Muitas delas, segundo o senador, têm apenas escritórios
no Brasil e armazenam seus dados e cumprem as leis de seus países
de origem.
"O pedófilo
hoje no Brasil, principalmente o que pratica crime via internet,
está totalmente protegido, raramente é apanhado",
disse Demóstenes. "Só por um lance de sorte a
Polícia Federal consegue ter acesso aos locais onde esses
crimes são praticados", completou.
A CPI ouviu hoje (27) os
delegados da Polícia Federal Carlos Sobrasl, responsável
pela área de crimes cibernéticos, e Felipe Tavares
Seixas, da Divisão de Direitos Humanos. Parte da reunião
teve de ser secreta, porque foram mostradas fotos pornográficas
e de abuso contra crianças e adolescentes.
Os delegados também
falaram da Operação Carrossel, que prendeu pessoas
envolvidas com pedofilia no fim do ano passado.
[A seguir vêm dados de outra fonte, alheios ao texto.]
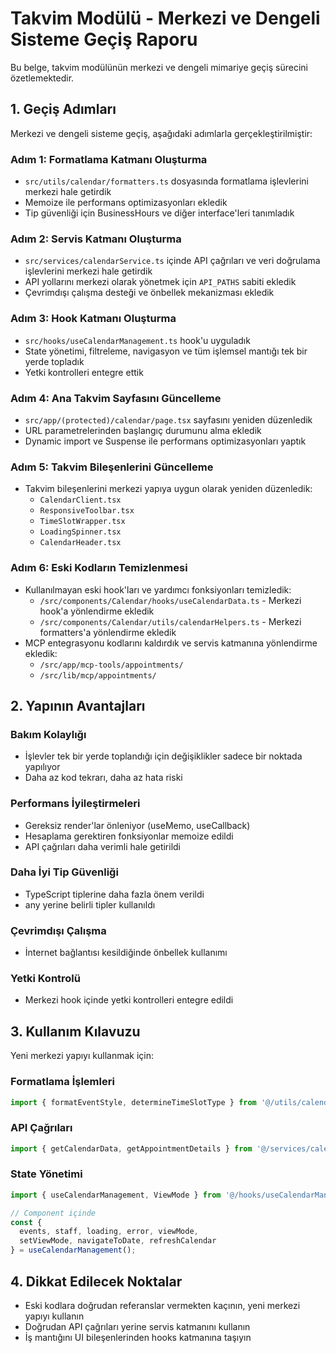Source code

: # Takvim Modülü - Merkezi ve Dengeli Sisteme Geçiş Raporu

Bu belge, takvim modülünün merkezi ve dengeli mimariye geçiş sürecini özetlemektedir.

## 1. Geçiş Adımları

Merkezi ve dengeli sisteme geçiş, aşağıdaki adımlarla gerçekleştirilmiştir:

### Adım 1: Formatlama Katmanı Oluşturma
- `src/utils/calendar/formatters.ts` dosyasında formatlama işlevlerini merkezi hale getirdik
- Memoize ile performans optimizasyonları ekledik
- Tip güvenliği için BusinessHours ve diğer interface'leri tanımladık

### Adım 2: Servis Katmanı Oluşturma
- `src/services/calendarService.ts` içinde API çağrıları ve veri doğrulama işlevlerini merkezi hale getirdik
- API yollarını merkezi olarak yönetmek için `API_PATHS` sabiti ekledik
- Çevrimdışı çalışma desteği ve önbellek mekanizması ekledik

### Adım 3: Hook Katmanı Oluşturma
- `src/hooks/useCalendarManagement.ts` hook'u uyguladık
- State yönetimi, filtreleme, navigasyon ve tüm işlemsel mantığı tek bir yerde topladık
- Yetki kontrolleri entegre ettik

### Adım 4: Ana Takvim Sayfasını Güncelleme
- `src/app/(protected)/calendar/page.tsx` sayfasını yeniden düzenledik
- URL parametrelerinden başlangıç durumunu alma ekledik
- Dynamic import ve Suspense ile performans optimizasyonları yaptık

### Adım 5: Takvim Bileşenlerini Güncelleme
- Takvim bileşenlerini merkezi yapıya uygun olarak yeniden düzenledik:
  - `CalendarClient.tsx`
  - `ResponsiveToolbar.tsx`
  - `TimeSlotWrapper.tsx`
  - `LoadingSpinner.tsx`
  - `CalendarHeader.tsx`

### Adım 6: Eski Kodların Temizlenmesi
- Kullanılmayan eski hook'ları ve yardımcı fonksiyonları temizledik:
  - `/src/components/Calendar/hooks/useCalendarData.ts` - Merkezi hook'a yönlendirme ekledik
  - `/src/components/Calendar/utils/calendarHelpers.ts` - Merkezi formatters'a yönlendirme ekledik
- MCP entegrasyonu kodlarını kaldırdık ve servis katmanına yönlendirme ekledik:
  - `/src/app/mcp-tools/appointments/`
  - `/src/lib/mcp/appointments/`

## 2. Yapının Avantajları

### Bakım Kolaylığı
- İşlevler tek bir yerde toplandığı için değişiklikler sadece bir noktada yapılıyor
- Daha az kod tekrarı, daha az hata riski

### Performans İyileştirmeleri
- Gereksiz render'lar önleniyor (useMemo, useCallback)
- Hesaplama gerektiren fonksiyonlar memoize edildi
- API çağrıları daha verimli hale getirildi

### Daha İyi Tip Güvenliği
- TypeScript tiplerine daha fazla önem verildi
- any yerine belirli tipler kullanıldı

### Çevrimdışı Çalışma
- İnternet bağlantısı kesildiğinde önbellek kullanımı

### Yetki Kontrolü
- Merkezi hook içinde yetki kontrolleri entegre edildi

## 3. Kullanım Kılavuzu

Yeni merkezi yapıyı kullanmak için:

### Formatlama İşlemleri
```typescript
import { formatEventStyle, determineTimeSlotType } from '@/utils/calendar/formatters';
```

### API Çağrıları
```typescript
import { getCalendarData, getAppointmentDetails } from '@/services/calendarService';
```

### State Yönetimi
```typescript
import { useCalendarManagement, ViewMode } from '@/hooks/useCalendarManagement';

// Component içinde
const { 
  events, staff, loading, error, viewMode, 
  setViewMode, navigateToDate, refreshCalendar 
} = useCalendarManagement();
```

## 4. Dikkat Edilecek Noktalar

- Eski kodlara doğrudan referanslar vermekten kaçının, yeni merkezi yapıyı kullanın
- Doğrudan API çağrıları yerine servis katmanını kullanın
- İş mantığını UI bileşenlerinden hooks katmanına taşıyın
Entre eles, estavam
um professor de educação física de crianças
e adolescentes e um instrutor de uma academia de ginástica.
O delegado Carlos
Sobral pediu uma legislação mais específica
sobre o assunto e fez um alerta: "Quando se fala em pedofilia na
internet, pensa-se muito que é um crime apenas virtual.
Mas o risco de assédio é real. Quando se vê uma
foto pela internet de abuso de criança e adolescente,
está se incentivando que alguém violente a criança
para fazer a foto. Na produção da imagem tem um ser
humano que está sendo violentado nos seus direitos, e isso é
gravíssimo".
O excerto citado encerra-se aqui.